START PROVIDED MATERIAL
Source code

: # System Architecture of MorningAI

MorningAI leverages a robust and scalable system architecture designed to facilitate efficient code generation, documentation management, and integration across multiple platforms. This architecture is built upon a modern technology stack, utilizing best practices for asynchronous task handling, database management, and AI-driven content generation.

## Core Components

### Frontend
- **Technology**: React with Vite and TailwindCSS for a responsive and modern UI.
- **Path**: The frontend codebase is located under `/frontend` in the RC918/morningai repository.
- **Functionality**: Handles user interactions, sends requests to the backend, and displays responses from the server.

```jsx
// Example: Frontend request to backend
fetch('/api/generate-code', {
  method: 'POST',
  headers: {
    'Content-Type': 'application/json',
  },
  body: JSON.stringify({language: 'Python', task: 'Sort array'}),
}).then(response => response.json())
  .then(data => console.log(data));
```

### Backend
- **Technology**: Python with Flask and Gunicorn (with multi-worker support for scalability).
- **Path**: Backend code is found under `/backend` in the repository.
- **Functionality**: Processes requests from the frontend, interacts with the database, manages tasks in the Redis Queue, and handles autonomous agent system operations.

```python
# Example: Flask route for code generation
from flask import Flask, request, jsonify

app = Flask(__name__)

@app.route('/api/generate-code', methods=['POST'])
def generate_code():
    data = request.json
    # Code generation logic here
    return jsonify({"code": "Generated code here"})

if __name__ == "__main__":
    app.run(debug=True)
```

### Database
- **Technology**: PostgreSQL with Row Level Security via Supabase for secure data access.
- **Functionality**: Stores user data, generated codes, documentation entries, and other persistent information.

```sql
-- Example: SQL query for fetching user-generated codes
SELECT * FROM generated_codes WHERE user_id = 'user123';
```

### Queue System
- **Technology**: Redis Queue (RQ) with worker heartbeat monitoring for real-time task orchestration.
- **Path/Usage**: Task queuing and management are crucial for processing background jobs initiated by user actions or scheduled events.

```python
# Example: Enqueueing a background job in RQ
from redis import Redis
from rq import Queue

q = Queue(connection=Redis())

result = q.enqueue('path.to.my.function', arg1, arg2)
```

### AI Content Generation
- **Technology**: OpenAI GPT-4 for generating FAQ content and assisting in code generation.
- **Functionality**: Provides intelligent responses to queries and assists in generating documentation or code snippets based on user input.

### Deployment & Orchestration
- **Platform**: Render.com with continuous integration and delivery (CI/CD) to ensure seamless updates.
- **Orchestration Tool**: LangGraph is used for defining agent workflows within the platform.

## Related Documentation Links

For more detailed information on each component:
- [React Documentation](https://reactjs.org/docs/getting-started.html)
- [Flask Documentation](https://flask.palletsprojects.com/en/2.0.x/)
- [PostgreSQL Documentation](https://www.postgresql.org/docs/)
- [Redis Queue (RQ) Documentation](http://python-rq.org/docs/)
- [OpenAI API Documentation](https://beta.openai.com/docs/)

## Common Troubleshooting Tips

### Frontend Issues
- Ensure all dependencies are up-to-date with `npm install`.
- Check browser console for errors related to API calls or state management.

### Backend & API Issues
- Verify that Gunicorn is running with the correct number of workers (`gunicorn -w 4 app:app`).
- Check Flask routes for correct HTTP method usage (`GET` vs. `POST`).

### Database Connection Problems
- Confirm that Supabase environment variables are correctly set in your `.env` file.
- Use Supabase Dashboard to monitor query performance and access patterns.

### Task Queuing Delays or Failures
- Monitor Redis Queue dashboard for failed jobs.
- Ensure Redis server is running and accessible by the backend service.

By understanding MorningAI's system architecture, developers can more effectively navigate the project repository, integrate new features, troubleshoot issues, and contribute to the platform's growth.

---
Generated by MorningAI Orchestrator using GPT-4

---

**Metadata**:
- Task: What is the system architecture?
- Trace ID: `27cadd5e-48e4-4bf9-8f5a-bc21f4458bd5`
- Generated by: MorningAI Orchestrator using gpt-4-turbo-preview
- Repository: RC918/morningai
END PROVIDED MATERIAL
*YOUR ASSIGNMENT*:
Show every line of the records above that contains the word "Gunicorn".

*TASK OUTPUT*:
- **Technology**: Python with Flask and Gunicorn (with multi-worker support for scalability).
- Verify that Gunicorn is running with the correct number of workers (`gunicorn -w 4 app:app`).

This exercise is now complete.